(RECORD SET)

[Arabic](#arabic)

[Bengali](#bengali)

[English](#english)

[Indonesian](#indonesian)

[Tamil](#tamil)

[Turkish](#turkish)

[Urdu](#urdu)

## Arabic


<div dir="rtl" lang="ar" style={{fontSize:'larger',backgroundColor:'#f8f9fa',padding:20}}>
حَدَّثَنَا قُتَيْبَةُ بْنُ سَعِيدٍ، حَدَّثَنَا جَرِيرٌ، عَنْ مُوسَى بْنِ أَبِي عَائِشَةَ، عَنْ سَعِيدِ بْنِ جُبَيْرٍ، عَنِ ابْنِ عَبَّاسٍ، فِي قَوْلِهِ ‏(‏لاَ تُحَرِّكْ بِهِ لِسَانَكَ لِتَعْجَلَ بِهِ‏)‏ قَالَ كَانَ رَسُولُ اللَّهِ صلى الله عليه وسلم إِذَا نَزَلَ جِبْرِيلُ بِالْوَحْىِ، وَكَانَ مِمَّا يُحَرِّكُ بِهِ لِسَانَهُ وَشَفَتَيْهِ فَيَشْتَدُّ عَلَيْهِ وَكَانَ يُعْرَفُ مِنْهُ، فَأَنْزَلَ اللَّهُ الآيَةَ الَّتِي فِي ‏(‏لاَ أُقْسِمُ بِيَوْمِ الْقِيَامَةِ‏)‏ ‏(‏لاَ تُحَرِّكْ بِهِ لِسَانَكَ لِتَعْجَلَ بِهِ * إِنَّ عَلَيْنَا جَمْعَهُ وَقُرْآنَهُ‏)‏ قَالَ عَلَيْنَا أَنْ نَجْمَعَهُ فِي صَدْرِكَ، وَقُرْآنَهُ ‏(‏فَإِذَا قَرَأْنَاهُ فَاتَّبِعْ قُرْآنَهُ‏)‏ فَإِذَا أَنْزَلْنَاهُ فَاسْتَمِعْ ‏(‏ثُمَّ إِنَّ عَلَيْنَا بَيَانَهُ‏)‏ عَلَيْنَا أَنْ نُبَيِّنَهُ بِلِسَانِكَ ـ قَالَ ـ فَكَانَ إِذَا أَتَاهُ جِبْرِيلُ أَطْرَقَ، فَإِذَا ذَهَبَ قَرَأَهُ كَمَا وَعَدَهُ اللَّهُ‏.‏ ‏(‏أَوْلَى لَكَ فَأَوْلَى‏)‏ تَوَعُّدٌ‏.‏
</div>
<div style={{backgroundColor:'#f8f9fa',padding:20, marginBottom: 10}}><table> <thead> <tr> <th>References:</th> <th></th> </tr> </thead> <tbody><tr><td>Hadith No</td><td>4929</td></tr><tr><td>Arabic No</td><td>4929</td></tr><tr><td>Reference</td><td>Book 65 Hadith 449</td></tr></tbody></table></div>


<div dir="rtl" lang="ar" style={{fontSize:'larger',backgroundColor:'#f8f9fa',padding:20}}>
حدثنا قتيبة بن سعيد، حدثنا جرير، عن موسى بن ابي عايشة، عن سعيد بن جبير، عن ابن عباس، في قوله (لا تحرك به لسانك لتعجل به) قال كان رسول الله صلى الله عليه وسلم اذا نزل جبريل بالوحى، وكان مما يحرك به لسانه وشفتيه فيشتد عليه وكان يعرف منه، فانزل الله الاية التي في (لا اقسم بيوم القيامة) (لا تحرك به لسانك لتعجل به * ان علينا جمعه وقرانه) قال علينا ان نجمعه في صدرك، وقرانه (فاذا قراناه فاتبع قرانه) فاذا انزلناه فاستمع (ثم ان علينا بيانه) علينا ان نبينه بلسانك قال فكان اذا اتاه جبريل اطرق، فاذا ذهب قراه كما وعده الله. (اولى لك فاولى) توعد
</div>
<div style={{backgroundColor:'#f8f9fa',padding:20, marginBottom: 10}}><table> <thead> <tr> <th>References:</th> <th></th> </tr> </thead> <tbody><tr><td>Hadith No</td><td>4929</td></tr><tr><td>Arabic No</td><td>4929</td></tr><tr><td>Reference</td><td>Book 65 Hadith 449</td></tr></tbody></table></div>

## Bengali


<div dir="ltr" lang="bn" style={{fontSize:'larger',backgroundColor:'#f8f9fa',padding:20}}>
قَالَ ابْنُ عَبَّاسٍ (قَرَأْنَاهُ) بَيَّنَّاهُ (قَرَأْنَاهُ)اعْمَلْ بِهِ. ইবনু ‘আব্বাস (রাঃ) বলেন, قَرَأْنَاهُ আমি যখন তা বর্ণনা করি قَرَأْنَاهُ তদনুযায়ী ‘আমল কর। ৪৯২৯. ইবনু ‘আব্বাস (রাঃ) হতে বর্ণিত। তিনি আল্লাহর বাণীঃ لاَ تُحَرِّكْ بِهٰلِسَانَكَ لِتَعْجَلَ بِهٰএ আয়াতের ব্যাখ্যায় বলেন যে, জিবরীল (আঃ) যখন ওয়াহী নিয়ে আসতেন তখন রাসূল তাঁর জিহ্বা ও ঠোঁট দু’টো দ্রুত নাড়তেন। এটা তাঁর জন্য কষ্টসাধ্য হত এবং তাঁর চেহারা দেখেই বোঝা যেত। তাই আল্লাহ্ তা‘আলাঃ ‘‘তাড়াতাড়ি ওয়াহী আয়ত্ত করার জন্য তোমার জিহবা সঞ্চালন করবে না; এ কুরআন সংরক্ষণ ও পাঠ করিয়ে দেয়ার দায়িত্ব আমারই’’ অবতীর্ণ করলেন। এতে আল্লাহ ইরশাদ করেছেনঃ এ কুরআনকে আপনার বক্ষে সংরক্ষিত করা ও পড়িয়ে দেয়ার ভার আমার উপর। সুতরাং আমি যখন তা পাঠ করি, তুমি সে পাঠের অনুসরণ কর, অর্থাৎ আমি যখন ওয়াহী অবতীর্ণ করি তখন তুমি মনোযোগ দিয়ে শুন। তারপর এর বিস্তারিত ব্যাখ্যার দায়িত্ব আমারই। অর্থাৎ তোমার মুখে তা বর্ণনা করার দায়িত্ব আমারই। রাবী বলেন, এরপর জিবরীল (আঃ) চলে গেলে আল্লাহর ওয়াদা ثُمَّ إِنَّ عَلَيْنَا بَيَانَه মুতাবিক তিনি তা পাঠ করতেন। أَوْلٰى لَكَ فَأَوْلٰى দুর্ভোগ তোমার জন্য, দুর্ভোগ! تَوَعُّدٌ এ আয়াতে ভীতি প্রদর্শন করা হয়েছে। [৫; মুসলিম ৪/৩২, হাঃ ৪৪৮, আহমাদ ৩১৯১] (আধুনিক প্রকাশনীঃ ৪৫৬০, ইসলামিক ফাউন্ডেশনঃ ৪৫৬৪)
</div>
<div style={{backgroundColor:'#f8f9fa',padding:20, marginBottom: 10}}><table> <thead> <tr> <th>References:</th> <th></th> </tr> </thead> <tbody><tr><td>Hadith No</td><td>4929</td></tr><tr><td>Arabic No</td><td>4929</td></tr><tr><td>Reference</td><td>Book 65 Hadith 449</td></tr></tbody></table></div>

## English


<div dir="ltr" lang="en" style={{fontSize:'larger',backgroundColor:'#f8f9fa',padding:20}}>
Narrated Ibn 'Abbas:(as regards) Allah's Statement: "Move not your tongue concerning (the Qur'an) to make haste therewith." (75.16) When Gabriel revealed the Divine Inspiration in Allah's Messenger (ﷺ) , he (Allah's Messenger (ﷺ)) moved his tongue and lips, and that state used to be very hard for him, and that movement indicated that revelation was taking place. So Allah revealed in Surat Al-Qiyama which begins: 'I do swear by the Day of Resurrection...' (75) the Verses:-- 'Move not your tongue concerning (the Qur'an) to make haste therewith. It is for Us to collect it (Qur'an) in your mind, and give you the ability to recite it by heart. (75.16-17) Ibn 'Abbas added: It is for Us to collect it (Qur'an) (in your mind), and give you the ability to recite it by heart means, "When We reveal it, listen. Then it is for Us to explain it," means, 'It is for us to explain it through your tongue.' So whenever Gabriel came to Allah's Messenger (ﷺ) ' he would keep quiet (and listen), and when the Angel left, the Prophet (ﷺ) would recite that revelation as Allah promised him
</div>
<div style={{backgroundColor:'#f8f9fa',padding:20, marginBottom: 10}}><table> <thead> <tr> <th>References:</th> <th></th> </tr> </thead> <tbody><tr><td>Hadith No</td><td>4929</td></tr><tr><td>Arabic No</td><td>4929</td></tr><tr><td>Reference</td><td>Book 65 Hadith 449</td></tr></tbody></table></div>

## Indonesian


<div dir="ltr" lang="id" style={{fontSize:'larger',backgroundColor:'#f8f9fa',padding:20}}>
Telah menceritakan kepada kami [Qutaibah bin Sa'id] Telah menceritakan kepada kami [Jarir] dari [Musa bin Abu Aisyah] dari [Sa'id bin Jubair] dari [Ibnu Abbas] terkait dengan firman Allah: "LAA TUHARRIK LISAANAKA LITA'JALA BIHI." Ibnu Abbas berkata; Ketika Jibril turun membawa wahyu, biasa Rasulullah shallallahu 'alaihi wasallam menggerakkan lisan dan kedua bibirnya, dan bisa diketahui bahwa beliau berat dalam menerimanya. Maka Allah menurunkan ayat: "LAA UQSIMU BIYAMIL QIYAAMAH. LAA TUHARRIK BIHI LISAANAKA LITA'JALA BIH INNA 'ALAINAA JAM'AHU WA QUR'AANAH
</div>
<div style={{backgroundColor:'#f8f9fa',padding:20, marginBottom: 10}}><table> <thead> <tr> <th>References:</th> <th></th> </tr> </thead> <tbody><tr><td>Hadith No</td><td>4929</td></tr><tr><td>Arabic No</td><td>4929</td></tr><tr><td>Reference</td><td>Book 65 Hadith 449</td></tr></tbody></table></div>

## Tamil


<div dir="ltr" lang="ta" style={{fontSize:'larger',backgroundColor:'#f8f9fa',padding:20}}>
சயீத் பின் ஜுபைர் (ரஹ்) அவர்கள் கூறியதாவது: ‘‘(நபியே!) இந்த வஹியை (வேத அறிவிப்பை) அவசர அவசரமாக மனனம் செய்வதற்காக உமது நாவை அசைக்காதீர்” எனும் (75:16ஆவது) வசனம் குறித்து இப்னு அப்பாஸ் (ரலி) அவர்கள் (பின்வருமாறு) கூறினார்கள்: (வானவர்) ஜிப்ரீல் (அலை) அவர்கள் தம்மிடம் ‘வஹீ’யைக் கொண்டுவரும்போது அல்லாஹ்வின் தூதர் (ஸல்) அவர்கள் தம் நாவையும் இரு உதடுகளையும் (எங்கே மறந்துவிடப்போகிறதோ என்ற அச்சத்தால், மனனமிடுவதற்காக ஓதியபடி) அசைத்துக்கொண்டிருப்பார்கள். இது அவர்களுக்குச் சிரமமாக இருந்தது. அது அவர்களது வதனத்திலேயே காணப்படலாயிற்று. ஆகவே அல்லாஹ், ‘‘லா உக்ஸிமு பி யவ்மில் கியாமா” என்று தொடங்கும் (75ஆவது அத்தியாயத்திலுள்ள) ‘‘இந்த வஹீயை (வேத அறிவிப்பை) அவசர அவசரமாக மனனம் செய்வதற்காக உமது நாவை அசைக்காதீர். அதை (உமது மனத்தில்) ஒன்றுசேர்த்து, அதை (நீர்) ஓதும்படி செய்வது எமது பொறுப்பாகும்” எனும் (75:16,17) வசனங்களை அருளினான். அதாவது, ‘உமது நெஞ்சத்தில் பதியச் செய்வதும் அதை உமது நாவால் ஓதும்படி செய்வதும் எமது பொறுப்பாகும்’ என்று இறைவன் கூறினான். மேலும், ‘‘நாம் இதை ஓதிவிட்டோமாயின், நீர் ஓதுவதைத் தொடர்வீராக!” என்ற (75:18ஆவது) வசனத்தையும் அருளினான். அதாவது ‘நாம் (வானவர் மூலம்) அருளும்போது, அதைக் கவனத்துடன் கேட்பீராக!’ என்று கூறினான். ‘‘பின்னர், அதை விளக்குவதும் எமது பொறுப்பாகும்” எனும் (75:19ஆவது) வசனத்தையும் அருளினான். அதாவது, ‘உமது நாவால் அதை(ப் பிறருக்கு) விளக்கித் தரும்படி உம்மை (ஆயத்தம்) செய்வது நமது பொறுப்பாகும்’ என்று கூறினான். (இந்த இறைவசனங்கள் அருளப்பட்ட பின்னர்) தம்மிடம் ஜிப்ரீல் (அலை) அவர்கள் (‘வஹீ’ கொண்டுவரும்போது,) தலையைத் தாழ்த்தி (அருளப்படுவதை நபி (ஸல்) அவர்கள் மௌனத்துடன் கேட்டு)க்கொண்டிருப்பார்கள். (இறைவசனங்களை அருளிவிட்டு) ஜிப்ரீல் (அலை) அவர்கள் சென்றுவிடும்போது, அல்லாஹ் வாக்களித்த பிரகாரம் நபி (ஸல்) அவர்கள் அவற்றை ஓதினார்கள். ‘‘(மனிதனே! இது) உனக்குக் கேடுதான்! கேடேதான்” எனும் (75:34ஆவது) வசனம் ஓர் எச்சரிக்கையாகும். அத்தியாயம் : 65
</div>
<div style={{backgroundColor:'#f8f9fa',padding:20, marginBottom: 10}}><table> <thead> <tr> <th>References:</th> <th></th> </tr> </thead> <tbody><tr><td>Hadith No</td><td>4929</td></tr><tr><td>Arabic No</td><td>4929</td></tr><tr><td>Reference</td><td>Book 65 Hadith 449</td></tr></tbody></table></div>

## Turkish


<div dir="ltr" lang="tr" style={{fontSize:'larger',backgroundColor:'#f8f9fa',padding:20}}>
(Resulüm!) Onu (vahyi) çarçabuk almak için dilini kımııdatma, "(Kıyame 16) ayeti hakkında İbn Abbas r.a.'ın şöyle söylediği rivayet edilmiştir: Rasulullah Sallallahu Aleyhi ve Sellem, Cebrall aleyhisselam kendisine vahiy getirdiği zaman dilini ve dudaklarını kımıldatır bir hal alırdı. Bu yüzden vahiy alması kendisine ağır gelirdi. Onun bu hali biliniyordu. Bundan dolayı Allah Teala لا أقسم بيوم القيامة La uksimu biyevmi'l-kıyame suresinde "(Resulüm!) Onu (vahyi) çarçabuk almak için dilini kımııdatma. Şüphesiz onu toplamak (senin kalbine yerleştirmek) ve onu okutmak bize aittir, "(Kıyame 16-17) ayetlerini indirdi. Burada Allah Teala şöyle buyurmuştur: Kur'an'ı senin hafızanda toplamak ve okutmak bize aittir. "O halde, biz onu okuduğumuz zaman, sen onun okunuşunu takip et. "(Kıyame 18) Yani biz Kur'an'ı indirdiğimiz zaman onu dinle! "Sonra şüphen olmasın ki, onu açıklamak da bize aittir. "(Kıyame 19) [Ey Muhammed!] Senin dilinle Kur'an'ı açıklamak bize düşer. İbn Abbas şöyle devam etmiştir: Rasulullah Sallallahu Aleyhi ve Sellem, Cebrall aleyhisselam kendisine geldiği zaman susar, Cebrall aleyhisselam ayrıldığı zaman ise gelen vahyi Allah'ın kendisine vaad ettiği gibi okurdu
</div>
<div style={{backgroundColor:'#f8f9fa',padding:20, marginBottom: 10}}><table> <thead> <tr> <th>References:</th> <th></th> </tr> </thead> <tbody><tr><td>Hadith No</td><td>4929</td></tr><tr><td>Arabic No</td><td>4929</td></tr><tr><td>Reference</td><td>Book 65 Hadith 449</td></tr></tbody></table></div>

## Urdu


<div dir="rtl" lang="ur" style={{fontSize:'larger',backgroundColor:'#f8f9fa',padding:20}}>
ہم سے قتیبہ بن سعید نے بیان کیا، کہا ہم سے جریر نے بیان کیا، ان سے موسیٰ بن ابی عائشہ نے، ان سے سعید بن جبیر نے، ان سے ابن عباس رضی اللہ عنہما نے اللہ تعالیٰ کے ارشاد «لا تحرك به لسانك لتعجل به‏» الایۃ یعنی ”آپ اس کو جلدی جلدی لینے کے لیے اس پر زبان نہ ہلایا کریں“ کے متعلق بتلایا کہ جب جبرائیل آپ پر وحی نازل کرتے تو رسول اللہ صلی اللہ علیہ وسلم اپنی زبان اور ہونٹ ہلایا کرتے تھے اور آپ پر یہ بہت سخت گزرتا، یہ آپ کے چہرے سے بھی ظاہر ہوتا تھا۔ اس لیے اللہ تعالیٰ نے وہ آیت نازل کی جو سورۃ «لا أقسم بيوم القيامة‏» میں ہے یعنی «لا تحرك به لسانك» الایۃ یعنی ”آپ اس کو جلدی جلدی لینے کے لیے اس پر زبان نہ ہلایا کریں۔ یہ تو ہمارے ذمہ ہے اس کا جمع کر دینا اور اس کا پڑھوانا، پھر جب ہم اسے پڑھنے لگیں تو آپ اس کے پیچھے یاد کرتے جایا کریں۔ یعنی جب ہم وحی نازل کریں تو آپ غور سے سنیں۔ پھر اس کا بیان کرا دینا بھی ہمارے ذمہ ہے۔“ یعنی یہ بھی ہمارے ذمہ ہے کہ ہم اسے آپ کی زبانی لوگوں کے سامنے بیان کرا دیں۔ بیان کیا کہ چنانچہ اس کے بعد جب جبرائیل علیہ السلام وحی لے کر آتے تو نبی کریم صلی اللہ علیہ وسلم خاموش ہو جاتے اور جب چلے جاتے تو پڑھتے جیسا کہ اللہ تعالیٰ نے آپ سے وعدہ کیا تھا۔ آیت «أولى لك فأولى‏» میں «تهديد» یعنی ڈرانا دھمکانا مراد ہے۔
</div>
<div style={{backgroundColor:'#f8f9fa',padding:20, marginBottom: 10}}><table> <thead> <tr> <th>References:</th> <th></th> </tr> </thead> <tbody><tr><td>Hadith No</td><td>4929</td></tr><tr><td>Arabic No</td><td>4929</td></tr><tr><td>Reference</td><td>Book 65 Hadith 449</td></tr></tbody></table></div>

(End RECORD SET)

**WHAT IS REQUIRED:**
Pick each line holding "larger" out of the entries above and return it.

**SOLUTION TO THIS PROBLEM:**
<div dir="rtl" lang="ar" style={{fontSize:'larger',backgroundColor:'#f8f9fa',padding:20}}>
<div dir="rtl" lang="ar" style={{fontSize:'larger',backgroundColor:'#f8f9fa',padding:20}}>
<div dir="ltr" lang="bn" style={{fontSize:'larger',backgroundColor:'#f8f9fa',padding:20}}>
<div dir="ltr" lang="en" style={{fontSize:'larger',backgroundColor:'#f8f9fa',padding:20}}>
<div dir="ltr" lang="id" style={{fontSize:'larger',backgroundColor:'#f8f9fa',padding:20}}>
<div dir="ltr" lang="ta" style={{fontSize:'larger',backgroundColor:'#f8f9fa',padding:20}}>
<div dir="ltr" lang="tr" style={{fontSize:'larger',backgroundColor:'#f8f9fa',padding:20}}>
<div dir="rtl" lang="ur" style={{fontSize:'larger',backgroundColor:'#f8f9fa',padding:20}}>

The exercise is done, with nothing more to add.